Your assignment: Exactly as written, set down the lines from the top of the entries through the line bearing "- **Backend**: Node.js + Express + TypeScript", with every picture left out.

-- Listed entries follows --

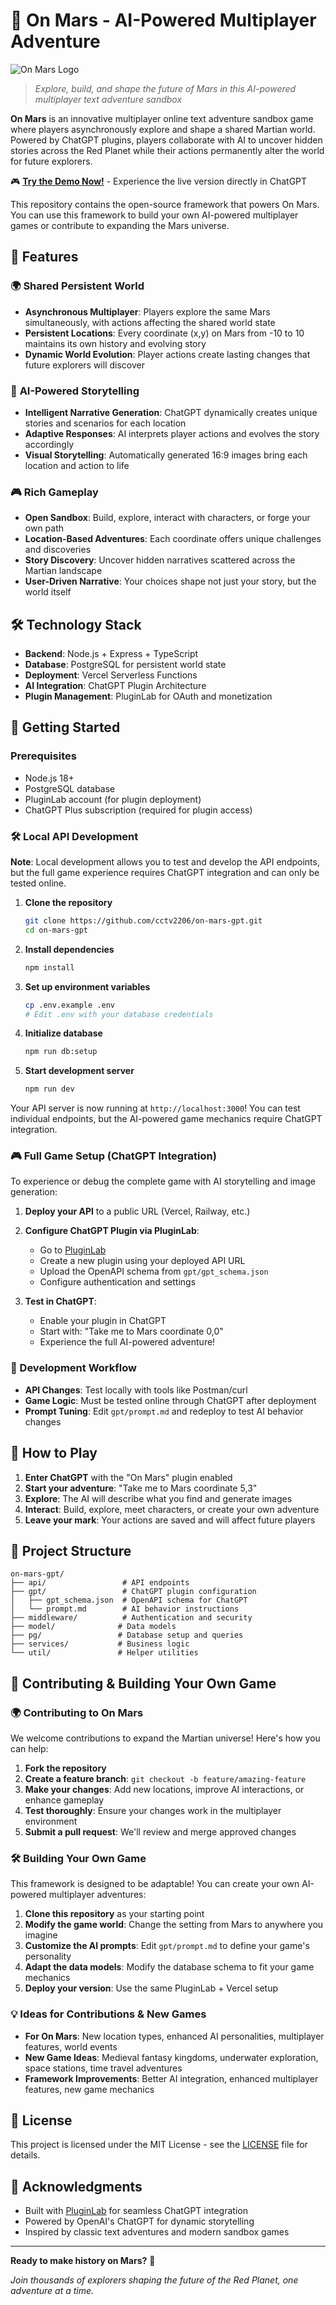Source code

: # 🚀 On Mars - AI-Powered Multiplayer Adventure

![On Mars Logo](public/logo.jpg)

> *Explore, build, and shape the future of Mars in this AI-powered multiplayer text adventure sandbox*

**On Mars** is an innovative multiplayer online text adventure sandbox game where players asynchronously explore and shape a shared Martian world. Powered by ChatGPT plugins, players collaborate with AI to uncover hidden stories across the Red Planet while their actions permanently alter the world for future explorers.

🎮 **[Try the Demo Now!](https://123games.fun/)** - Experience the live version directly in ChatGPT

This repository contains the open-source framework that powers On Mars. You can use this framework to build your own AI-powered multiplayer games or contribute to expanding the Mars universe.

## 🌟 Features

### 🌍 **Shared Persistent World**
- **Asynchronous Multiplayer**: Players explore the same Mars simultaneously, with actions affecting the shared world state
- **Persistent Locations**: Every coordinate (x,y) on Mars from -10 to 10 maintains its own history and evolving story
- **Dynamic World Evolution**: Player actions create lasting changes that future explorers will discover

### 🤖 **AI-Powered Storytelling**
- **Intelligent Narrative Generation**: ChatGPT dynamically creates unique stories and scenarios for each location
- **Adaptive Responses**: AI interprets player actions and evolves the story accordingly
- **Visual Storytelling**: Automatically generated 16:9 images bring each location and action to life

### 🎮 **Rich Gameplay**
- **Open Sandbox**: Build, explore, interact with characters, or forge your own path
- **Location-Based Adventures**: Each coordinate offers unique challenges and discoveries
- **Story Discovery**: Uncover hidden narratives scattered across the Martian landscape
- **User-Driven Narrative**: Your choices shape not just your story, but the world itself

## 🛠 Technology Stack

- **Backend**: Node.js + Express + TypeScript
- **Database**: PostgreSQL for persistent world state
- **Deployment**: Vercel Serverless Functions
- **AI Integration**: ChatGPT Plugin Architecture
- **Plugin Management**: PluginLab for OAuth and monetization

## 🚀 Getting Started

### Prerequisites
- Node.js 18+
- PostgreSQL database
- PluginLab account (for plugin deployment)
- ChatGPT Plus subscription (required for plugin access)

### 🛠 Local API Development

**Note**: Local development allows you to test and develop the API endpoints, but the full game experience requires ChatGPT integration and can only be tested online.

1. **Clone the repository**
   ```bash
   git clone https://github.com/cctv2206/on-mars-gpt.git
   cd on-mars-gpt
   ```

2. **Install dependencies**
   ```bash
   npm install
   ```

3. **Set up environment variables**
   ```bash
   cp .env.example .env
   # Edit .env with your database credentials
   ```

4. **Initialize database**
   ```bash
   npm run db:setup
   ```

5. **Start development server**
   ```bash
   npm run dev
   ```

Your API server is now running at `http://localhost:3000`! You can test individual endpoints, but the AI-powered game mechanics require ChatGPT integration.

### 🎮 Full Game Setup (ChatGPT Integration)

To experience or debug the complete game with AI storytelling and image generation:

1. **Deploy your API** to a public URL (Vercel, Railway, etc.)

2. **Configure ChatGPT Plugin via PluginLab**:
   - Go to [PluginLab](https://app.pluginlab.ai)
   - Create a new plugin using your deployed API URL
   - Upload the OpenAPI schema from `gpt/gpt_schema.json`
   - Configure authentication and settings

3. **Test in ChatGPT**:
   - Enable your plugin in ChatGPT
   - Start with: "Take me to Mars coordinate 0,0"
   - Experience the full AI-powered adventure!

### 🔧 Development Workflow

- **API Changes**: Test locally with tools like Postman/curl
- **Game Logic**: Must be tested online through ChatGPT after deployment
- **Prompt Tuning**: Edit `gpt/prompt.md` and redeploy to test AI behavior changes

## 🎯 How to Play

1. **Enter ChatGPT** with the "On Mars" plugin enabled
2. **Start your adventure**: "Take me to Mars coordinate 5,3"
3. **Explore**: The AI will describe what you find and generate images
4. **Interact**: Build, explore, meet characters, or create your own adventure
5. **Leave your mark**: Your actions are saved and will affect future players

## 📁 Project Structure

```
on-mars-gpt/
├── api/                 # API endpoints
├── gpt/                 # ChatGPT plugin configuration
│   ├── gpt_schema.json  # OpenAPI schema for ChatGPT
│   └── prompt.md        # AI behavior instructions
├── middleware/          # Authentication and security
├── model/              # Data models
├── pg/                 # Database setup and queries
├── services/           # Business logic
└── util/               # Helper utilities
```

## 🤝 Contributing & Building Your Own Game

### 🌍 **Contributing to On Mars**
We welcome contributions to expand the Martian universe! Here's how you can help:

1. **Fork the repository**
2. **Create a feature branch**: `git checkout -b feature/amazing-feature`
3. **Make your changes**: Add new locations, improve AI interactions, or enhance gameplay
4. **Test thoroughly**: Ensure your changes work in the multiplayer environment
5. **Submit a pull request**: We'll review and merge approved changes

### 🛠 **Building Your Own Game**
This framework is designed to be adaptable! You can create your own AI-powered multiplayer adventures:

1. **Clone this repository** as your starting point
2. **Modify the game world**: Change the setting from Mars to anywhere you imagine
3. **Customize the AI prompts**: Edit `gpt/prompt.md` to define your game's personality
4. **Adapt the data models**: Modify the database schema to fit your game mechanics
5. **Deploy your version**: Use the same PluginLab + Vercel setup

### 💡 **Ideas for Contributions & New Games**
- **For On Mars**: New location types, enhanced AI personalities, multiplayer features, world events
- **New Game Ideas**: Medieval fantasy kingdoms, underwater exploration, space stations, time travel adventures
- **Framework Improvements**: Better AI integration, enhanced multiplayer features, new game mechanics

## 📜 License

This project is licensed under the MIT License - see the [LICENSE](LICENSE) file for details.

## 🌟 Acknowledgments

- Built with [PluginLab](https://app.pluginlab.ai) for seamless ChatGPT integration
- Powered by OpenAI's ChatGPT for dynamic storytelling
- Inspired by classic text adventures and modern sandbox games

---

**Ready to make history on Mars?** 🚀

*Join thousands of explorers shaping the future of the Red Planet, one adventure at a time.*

-- Listed entries concluded --

Reply to the exercise:
Source code

: # 🚀 On Mars - AI-Powered Multiplayer Adventure

![On Mars Logo](public/logo.jpg)

> *Explore, build, and shape the future of Mars in this AI-powered multiplayer text adventure sandbox*

**On Mars** is an innovative multiplayer online text adventure sandbox game where players asynchronously explore and shape a shared Martian world. Powered by ChatGPT plugins, players collaborate with AI to uncover hidden stories across the Red Planet while their actions permanently alter the world for future explorers.

🎮 **[Try the Demo Now!](https://123games.fun/)** - Experience the live version directly in ChatGPT

This repository contains the open-source framework that powers On Mars. You can use this framework to build your own AI-powered multiplayer games or contribute to expanding the Mars universe.

## 🌟 Features

### 🌍 **Shared Persistent World**
- **Asynchronous Multiplayer**: Players explore the same Mars simultaneously, with actions affecting the shared world state
- **Persistent Locations**: Every coordinate (x,y) on Mars from -10 to 10 maintains its own history and evolving story
- **Dynamic World Evolution**: Player actions create lasting changes that future explorers will discover

### 🤖 **AI-Powered Storytelling**
- **Intelligent Narrative Generation**: ChatGPT dynamically creates unique stories and scenarios for each location
- **Adaptive Responses**: AI interprets player actions and evolves the story accordingly
- **Visual Storytelling**: Automatically generated 16:9 images bring each location and action to life

### 🎮 **Rich Gameplay**
- **Open Sandbox**: Build, explore, interact with characters, or forge your own path
- **Location-Based Adventures**: Each coordinate offers unique challenges and discoveries
- **Story Discovery**: Uncover hidden narratives scattered across the Martian landscape
- **User-Driven Narrative**: Your choices shape not just your story, but the world itself

## 🛠 Technology Stack

- **Backend**: Node.js + Express + TypeScript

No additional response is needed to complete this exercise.